Um dos pontos altos de seus estudos nesse cenário foi o modo como explicou a função do administrador da sociedade, que o levou a criar a expressão "presentação" para deixar manifesto que aquele, quando atua em nome da sociedade no exercício dos poderes que lhe são atribuídos, não detém mandato nem exerce a representação de um ser ausente, porque age como se fosse a própria pessoa jurídica, como se ela, e não ele, estivesse presente na prática dos atos inerentes ao seu objeto.

Na linha dessa perspectiva de abordagem, não deixou o autor de inserir em sua obra a sociedade cooperativa por ele catalogada como uma espécie societária peculiar e tratada de forma sistemática em seus vários aspectos e em suas inúmeras espécies, da mesma forma como tratou das sociedades de investimento, em suas múltiplas manifestações.

Temas atuais, por igual, que à época de seus escritos ainda não atraíam a atenção de nossos juristas, foram por ele tratados com maestria.

Em matéria de coligação, união e controle de sociedades, por exemplo, só havia uma pontual referência no artigo 135, § 2º, do Decreto-lei 2.627/1940, que determinava à companhia participante de outra ou outras sociedades inserir nas suas contas de final do exercício o montante dessa participação e das operações entre elas realizadas, com informações precisas no relatório da diretoria.
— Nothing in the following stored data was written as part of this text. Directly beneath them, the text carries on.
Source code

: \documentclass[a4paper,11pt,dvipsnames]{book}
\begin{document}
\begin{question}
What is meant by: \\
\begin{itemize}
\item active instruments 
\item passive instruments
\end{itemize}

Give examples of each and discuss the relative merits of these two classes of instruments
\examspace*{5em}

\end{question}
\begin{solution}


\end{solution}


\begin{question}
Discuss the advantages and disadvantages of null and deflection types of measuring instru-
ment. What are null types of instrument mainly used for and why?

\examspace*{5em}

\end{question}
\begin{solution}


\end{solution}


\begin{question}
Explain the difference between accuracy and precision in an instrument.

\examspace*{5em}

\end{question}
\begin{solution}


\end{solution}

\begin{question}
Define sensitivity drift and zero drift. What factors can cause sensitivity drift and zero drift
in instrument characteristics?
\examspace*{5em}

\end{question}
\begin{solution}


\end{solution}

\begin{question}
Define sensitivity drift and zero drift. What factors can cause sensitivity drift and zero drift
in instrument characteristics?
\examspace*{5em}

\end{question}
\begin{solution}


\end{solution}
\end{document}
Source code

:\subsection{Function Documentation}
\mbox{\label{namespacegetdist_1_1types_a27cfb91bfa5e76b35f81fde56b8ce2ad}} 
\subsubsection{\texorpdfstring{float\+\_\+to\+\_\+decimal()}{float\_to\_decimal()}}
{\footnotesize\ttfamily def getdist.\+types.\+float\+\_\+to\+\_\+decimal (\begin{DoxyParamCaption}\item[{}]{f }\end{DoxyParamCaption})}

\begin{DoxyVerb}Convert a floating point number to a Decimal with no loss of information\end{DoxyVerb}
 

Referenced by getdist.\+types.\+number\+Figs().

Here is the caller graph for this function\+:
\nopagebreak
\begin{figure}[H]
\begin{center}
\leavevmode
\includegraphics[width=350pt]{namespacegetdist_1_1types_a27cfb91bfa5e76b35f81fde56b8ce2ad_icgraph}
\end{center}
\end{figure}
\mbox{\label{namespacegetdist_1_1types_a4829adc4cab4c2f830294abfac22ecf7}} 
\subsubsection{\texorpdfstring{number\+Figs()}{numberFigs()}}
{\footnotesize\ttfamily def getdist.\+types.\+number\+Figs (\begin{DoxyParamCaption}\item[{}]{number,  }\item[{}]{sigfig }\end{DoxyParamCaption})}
Seus ensinamentos, contudo, já ousavam conceituar e determinar a natureza desses institutos, especificar as formas de controle etc., sabendo-se que só vieram a ser normatizados adequadamente na Lei 6.404/1976.

O mesmo ocorreu em relação a outros institutos, como o consórcio e o cartel, que Pontes de Miranda desenvolveu a partir dos conhecimentos que colheu na legislação e na doutrina estrangeiras, uma vez que, no Brasil, eram extremamente incipientes e fragmentários os estudos e as regras a eles relativos. É importante lembrar que o consórcio só ingressou no direito positivo brasileiro em 1976, com a reforma da lei do anonimato, e o cartel só tomou foros de relevância e passou a preocupar nossos juristas a partir da reestruturação do Cade, ocorrida com a Lei 8.884/1994 (hoje Lei 12.529/2011). Também a tumultuosa questão da desconsideração da pessoa societária que, ainda inexplorada entre nós, foi por ele tratada no plano da ineficácia, com menção, de passagem, a alguns dos estudos já desenvolvidos a respeito pela doutrina alemã.

Em remate, é indispensável registrar que, no tratamento da matéria societária, Pontes de Miranda manteve a mesma postura que o marcou como um jurista independente e convicto de suas ideias; um jurista que produzia seus trabalhos guiado exclusivamente pelo que lhe determinava sua consciência, sem se deixar influenciar ou contaminar pelas críticas que lhe pudessem ser feitas. Afirmando serem os sistemas jurídicos sistemas lógicos, mostrou toda sua coerência, não se constrangendo em condenar, com frases breves e incisivas, toda e qualquer decisão ou tese incongruente, por maior que fosse a Corte, por melhor que fosse seu autor.